- _Directions for this task_
From the line with "Dumps the environment" through the final line of the entries below, write out each line exactly and nothing else.

:::::

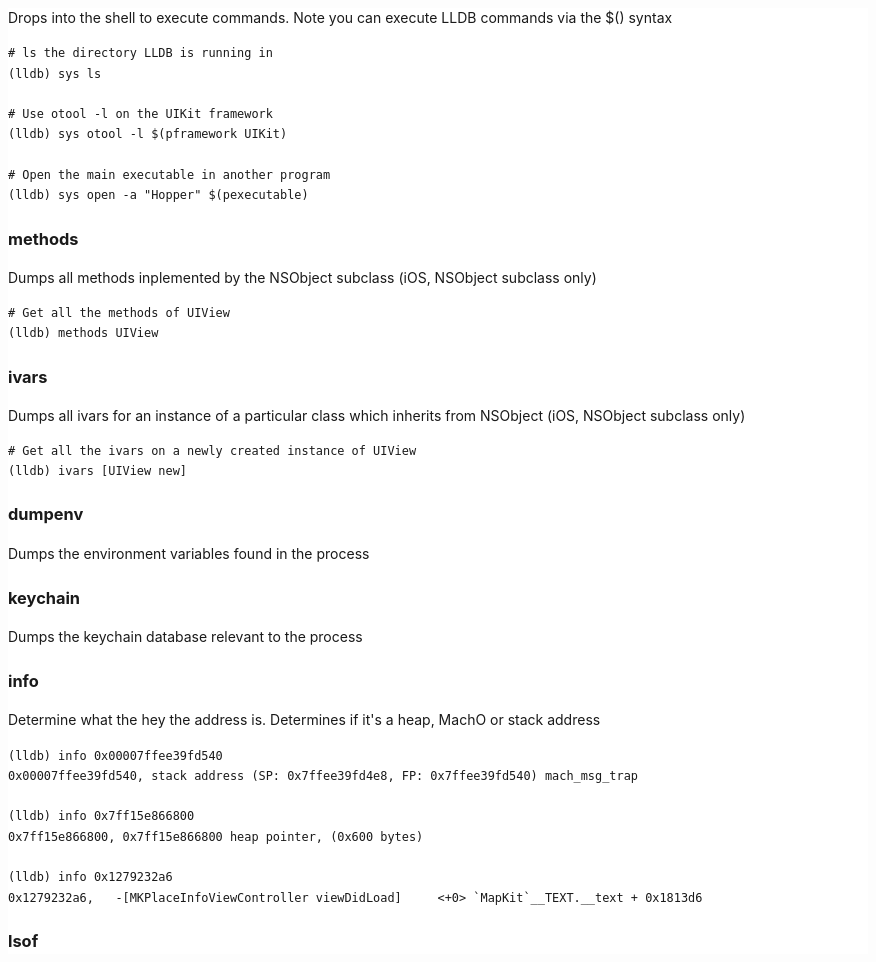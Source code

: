 Drops into the shell to execute commands. Note you can execute LLDB commands via the $() syntax

    # ls the directory LLDB is running in
    (lldb) sys ls

    # Use otool -l on the UIKit framework
    (lldb) sys otool -l $(pframework UIKit)

    # Open the main executable in another program
    (lldb) sys open -a "Hopper" $(pexecutable)

### methods

Dumps all methods inplemented by the NSObject subclass (iOS, NSObject subclass only)

    # Get all the methods of UIView
    (lldb) methods UIView

### ivars

Dumps all ivars for an instance of a particular class which inherits from NSObject (iOS, NSObject subclass only)

    # Get all the ivars on a newly created instance of UIView
    (lldb) ivars [UIView new]
    
### dumpenv

Dumps the environment variables found in the process

### keychain

Dumps the keychain database relevant to the process

### info

Determine what the hey the address is. Determines if it's a heap, MachO or stack address

    (lldb) info 0x00007ffee39fd540
    0x00007ffee39fd540, stack address (SP: 0x7ffee39fd4e8, FP: 0x7ffee39fd540) mach_msg_trap 
    
    (lldb) info 0x7ff15e866800
    0x7ff15e866800, 0x7ff15e866800 heap pointer, (0x600 bytes) 
    
    (lldb) info 0x1279232a6
    0x1279232a6,   -[MKPlaceInfoViewController viewDidLoad]     <+0> `MapKit`__TEXT.__text + 0x1813d6 
    
### lsof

:::::

- _Solution for this exercise_
Dumps the environment variables found in the process

### keychain

Dumps the keychain database relevant to the process

### info

Determine what the hey the address is. Determines if it's a heap, MachO or stack address

    (lldb) info 0x00007ffee39fd540
    0x00007ffee39fd540, stack address (SP: 0x7ffee39fd4e8, FP: 0x7ffee39fd540) mach_msg_trap 
    
    (lldb) info 0x7ff15e866800
    0x7ff15e866800, 0x7ff15e866800 heap pointer, (0x600 bytes) 
    
    (lldb) info 0x1279232a6
    0x1279232a6,   -[MKPlaceInfoViewController viewDidLoad]     <+0> `MapKit`__TEXT.__text + 0x1813d6 
    
### lsof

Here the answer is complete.